Pick out each line below containing "studies".

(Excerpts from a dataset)
++++++++++

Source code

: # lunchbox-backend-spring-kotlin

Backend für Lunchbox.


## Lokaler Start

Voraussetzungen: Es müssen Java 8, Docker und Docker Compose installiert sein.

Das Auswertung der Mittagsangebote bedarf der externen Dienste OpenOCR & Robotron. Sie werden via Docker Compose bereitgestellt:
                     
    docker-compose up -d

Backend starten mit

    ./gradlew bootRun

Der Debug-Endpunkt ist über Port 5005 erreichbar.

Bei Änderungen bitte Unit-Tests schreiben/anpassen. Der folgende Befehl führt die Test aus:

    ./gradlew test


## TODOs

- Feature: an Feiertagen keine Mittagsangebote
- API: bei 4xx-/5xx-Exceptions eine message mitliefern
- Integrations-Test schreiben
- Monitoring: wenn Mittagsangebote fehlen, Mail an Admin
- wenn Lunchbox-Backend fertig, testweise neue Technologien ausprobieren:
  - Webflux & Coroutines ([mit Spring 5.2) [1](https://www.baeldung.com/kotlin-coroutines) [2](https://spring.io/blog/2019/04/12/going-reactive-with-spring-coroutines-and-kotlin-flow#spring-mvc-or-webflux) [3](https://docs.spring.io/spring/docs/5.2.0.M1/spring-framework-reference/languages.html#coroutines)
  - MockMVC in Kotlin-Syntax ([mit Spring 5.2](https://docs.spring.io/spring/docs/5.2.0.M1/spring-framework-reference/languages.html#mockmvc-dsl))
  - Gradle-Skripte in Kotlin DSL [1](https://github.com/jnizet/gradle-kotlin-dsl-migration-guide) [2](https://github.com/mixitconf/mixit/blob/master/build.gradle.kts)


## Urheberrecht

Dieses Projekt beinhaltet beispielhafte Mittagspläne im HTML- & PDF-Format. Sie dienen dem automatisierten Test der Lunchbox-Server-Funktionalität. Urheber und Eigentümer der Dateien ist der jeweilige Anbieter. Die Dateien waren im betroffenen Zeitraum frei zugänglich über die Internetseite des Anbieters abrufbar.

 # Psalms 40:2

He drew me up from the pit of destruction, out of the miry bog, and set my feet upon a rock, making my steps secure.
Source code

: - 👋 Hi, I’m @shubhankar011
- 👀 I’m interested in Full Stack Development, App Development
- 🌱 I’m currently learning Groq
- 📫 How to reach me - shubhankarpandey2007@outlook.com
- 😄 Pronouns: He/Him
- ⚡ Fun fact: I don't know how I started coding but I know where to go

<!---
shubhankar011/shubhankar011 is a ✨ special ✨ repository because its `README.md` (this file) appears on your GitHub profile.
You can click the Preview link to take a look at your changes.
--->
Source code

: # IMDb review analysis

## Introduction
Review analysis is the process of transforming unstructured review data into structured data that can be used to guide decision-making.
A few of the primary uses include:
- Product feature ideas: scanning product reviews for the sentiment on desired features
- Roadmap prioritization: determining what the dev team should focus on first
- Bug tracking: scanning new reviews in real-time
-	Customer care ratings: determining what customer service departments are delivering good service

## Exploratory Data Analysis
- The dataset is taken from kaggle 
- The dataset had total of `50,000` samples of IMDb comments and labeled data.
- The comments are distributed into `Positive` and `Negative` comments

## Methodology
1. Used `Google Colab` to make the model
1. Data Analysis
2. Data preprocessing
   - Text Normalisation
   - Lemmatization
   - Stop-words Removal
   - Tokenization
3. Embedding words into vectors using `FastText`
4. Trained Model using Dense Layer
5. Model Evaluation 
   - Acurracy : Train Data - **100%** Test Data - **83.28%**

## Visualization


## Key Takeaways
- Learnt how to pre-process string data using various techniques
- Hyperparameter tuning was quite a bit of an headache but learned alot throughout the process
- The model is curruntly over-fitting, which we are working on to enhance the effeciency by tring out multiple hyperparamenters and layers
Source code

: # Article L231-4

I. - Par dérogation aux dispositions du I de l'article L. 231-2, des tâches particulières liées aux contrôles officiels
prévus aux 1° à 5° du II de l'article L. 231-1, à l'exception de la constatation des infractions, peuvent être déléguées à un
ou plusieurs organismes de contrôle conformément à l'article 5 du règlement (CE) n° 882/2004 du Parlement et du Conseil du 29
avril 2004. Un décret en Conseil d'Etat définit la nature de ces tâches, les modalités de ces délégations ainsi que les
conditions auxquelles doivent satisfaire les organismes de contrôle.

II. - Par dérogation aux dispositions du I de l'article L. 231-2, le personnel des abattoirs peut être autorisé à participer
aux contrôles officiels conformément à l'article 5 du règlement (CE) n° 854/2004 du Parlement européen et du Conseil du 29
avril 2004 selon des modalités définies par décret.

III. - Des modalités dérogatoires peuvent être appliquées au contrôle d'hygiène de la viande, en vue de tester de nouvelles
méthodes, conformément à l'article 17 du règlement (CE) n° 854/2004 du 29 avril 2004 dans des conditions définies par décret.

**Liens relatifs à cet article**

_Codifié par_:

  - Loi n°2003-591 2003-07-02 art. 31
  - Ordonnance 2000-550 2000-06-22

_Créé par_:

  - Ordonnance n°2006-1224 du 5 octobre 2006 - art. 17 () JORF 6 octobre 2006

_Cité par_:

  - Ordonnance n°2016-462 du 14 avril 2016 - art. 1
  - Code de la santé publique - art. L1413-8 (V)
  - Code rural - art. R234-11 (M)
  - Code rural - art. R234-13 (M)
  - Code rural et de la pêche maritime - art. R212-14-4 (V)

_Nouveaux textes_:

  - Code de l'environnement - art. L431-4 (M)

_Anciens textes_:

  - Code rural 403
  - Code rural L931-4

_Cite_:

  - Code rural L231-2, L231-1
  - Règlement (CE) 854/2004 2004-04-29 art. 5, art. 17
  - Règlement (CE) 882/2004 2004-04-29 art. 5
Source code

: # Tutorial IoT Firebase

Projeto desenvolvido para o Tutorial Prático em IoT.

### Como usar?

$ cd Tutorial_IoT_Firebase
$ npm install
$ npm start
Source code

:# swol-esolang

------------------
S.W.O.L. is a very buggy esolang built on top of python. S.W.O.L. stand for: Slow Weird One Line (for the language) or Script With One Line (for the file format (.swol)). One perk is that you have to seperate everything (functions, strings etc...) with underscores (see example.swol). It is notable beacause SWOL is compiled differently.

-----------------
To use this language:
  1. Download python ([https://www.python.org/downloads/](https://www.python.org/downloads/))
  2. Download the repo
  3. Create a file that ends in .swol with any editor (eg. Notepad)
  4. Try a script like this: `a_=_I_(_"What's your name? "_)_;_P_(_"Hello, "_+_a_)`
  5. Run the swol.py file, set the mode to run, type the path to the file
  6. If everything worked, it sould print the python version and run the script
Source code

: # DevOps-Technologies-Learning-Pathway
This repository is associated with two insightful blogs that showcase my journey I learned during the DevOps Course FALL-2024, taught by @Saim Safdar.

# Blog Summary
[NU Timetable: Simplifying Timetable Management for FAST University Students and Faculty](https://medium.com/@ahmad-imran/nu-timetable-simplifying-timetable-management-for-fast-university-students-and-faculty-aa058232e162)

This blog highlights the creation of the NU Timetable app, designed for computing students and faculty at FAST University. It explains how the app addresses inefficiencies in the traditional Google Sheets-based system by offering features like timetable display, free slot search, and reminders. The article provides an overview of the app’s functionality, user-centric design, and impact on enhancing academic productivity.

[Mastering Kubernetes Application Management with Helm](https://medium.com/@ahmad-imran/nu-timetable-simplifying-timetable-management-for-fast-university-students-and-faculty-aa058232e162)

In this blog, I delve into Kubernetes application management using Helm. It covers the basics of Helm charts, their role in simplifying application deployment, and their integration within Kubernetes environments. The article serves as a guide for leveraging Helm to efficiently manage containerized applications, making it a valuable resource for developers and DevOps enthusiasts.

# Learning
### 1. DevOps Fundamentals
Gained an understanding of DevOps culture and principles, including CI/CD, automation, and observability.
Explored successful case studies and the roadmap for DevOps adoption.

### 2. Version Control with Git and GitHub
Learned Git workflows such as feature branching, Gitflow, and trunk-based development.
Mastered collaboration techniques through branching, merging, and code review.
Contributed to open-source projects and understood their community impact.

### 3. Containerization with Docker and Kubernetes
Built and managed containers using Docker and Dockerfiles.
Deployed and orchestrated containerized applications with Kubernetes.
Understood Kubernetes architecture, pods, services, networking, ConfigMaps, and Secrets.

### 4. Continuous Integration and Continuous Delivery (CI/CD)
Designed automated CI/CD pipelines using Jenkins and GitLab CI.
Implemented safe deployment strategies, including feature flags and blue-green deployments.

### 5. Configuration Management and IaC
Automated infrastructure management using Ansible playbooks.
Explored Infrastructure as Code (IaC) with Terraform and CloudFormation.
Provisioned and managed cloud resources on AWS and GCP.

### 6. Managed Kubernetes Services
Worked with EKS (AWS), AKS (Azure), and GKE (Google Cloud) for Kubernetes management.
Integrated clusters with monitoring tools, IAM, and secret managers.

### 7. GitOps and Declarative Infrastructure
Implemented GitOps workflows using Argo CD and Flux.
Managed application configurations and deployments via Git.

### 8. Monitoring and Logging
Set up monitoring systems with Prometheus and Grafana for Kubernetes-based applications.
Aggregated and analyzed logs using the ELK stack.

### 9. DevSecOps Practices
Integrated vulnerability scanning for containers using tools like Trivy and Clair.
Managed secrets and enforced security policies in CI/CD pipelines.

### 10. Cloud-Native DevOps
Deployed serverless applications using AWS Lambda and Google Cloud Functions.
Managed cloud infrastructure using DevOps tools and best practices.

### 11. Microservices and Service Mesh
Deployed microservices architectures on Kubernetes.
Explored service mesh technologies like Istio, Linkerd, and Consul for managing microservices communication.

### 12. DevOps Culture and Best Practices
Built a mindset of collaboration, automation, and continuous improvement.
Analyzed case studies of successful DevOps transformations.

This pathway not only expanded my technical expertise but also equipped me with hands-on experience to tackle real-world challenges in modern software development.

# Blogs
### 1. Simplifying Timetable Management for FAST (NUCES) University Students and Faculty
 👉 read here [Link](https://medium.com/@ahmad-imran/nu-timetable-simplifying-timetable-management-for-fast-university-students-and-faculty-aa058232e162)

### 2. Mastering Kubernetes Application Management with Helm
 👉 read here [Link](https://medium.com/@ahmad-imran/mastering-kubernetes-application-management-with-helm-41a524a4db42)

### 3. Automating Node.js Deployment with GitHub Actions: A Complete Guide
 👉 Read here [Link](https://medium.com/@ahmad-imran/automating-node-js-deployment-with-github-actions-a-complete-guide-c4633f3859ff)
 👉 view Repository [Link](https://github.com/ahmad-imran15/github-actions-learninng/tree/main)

++++++++++

THE COMPLETED TASK
Explored successful case studies and the roadmap for DevOps adoption.
Analyzed case studies of successful DevOps transformations.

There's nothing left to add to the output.